On social media, meanwhile, open-source intelligence accounts reported what appeared to be signs of an impending strike: Israeli aircraft spotted over Syria and Iraq; video of Israeli air defenses being repositioned; surging pizza orders near the White House and Pentagon; “breaking” news that the United States had “quietly” delivered hundreds of bunker busters to Israel in recent weeks, etc. Around the same time, several reports appeared in the American press confirming that Israel was preparing for a strike. “The United States is on high alert in anticipation of a potential Israeli strike on Iran,” The Washington Post reported at 5:37 p.m. Dueling reports saying much the same thing then appeared in CBS and NBC, albeit with NBC’s sources claiming that the strike would be “unilateral” and against Trump’s wishes (unlikely), whereas CBS reported that “the Trump administration was weighing options regarding how to support Israeli military action.”

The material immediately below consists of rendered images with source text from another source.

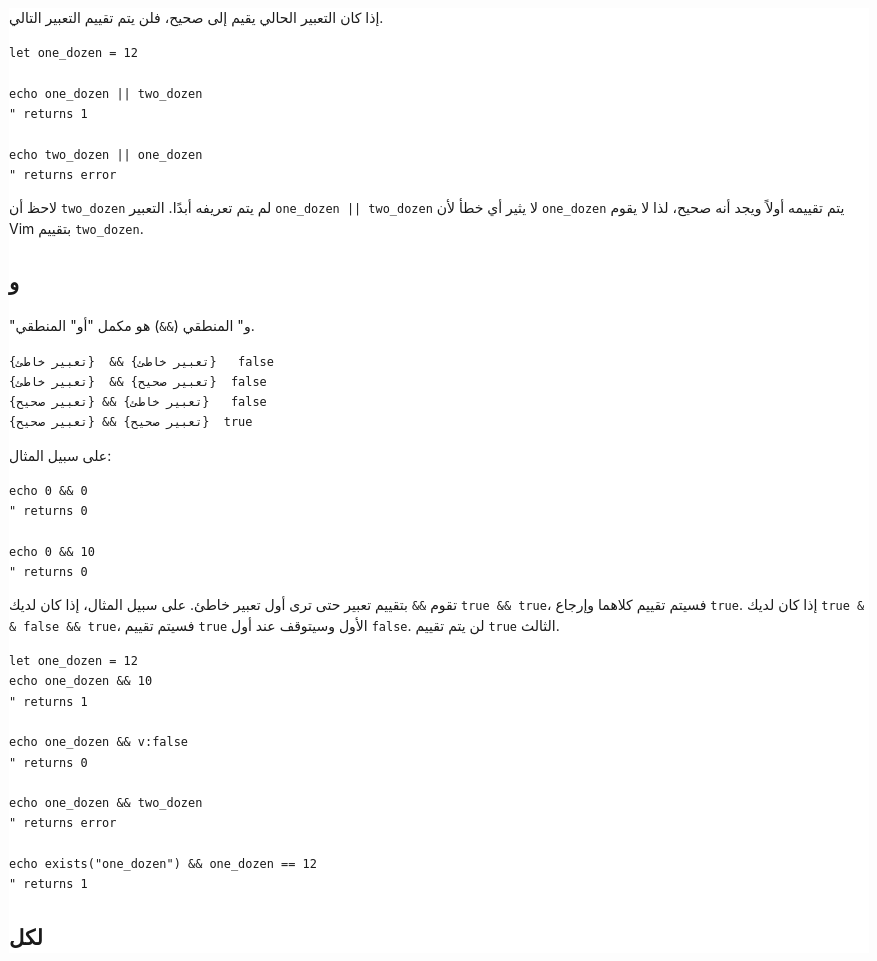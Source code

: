إذا كان التعبير الحالي يقيم إلى صحيح، فلن يتم تقييم التعبير التالي.

```shell
let one_dozen = 12

echo one_dozen || two_dozen
" returns 1

echo two_dozen || one_dozen
" returns error
```

لاحظ أن `two_dozen` لم يتم تعريفه أبدًا. التعبير `one_dozen || two_dozen` لا يثير أي خطأ لأن `one_dozen` يتم تقييمه أولاً ويجد أنه صحيح، لذا لا يقوم Vim بتقييم `two_dozen`.

## و

"و" المنطقي (`&&`) هو مكمل "أو" المنطقي.

```shell
{تعبير خاطئ}  && {تعبير خاطئ}   false
{تعبير خاطئ}  && {تعبير صحيح}  false
{تعبير صحيح} && {تعبير خاطئ}   false
{تعبير صحيح} && {تعبير صحيح}  true
```

على سبيل المثال:

```shell
echo 0 && 0
" returns 0

echo 0 && 10
" returns 0
```

تقوم `&&` بتقييم تعبير حتى ترى أول تعبير خاطئ. على سبيل المثال، إذا كان لديك `true && true`، فسيتم تقييم كلاهما وإرجاع `true`. إذا كان لديك `true && false && true`، فسيتم تقييم `true` الأول وسيتوقف عند أول `false`. لن يتم تقييم `true` الثالث.

```shell
let one_dozen = 12
echo one_dozen && 10
" returns 1

echo one_dozen && v:false
" returns 0

echo one_dozen && two_dozen
" returns error

echo exists("one_dozen") && one_dozen == 12
" returns 1
```

## لكل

Both reports confirmed that U.S. Middle East envoy Steve Witkoff still plans to meet with the Iranians in Oman on Sunday for a sixth round of nuclear talks, and the Israeli press has reported, citing high-level Israeli government sources, that Jerusalem will likely wait to see what happens on Sunday before moving forward with a strike. Asked on Thursday if an Israeli strike was “imminent,” Trump said, “I don’t want to say imminent, but it looks like it’s something that could very well happen.” Our guess, based on the available information,is that Trump will give the Iranians one final chance to accept the U.S. offer. If they refuse, all bets are off.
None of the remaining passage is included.